An operator $A: D(A)\to H$ of an Hilbert space $H$ is closed if his graph is closed (in the product topology).
An operator is closable if there exists an extension such that his graph is the closure of the graph of the operator.
I want prove that if $A: D(A)\to H$ is an operator for which it is true the property
for every $x_ny_n\subset D(A)$ such that $x_n,y_n\to x\in H$ and such that $Ax_n$ and $Ay_n$ are convergent then $\lim_{n}Ax_n=\lim_{n}Ay_n$
then A is closable.
My idea is to define
$D(B):=\{x\in H: \text{ exists } x_n\subset D(A) \text{ for which } $
$x_n\to x \text{ and } $Ax_n $ \text{ is convergent } \}$
and $B: D(B)\to H$ that maps every $x\in D(B)$ to $Bx=\lim_{n\to \infty}Ax_n$.
This map is well defined for the property that i requested.
Oviously the map is an extension of $A$ but i don’t know how to prove that his graph is closed.

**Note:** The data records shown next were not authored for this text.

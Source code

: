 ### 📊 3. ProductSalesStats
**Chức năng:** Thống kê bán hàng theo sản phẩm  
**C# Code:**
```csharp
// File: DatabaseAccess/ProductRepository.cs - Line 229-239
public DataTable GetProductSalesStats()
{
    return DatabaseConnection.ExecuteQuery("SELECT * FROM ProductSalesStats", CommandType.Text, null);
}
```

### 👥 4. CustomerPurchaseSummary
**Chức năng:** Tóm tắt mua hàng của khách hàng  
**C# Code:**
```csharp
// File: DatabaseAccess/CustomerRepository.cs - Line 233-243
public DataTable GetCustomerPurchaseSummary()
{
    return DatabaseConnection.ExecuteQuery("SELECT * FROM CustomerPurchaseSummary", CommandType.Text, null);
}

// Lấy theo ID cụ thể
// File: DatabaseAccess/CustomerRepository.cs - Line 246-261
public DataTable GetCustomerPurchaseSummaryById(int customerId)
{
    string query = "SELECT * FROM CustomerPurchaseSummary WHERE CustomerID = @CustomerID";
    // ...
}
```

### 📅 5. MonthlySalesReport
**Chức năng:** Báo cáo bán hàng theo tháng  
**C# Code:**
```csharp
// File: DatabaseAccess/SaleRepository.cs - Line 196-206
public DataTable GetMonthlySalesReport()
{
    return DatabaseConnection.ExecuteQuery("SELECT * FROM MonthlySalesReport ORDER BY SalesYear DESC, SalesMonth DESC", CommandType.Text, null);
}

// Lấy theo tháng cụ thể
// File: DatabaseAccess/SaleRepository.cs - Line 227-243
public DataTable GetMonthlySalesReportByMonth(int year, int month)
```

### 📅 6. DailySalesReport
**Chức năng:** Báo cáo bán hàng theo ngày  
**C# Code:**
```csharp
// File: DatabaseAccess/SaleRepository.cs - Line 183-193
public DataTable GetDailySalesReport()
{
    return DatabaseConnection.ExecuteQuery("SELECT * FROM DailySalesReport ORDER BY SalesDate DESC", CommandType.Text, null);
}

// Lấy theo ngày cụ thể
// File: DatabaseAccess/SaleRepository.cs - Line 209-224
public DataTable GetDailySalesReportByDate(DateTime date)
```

The graph of your operator $B$ is precisely the closure of the graph of $A$. Indeed, we have \begin{align*} G(B) &= \{(x,y) \in H^2: \text{ there exists } x_n \in D(A) \text{ such that } x_n \to x, Ax_n \to y\} \\ &= \{(x,y) \in H^2: \text{ there exists } (x_n, Ax_n) \in G(A) \text{ such that } (x_n, Ax_n) \to (x,y) \} \\& = \overline{G(A)} \end{align*}
In general, we have that $A$ is closable if and only if $\overline{G(A)}$ is the graph of some operator. In turn, a useful general fact is that this happens if and only if whenever $x_n \in D(A)$ and $x_n \to 0$, $Ax_n \to y$ we have that $y=0$. If you know this general criterion, it's even easier to prove your result.
Let $x_n$ be a sequence in $D(A)$ such that $x_n \to 0$ and $Ax_n \to y$. Then $$y = \lim_{n \to \infty} Ax_n = \lim_{n \to \infty} A(0) = 0$$ by the given assumption. Hence, $A$ is closable.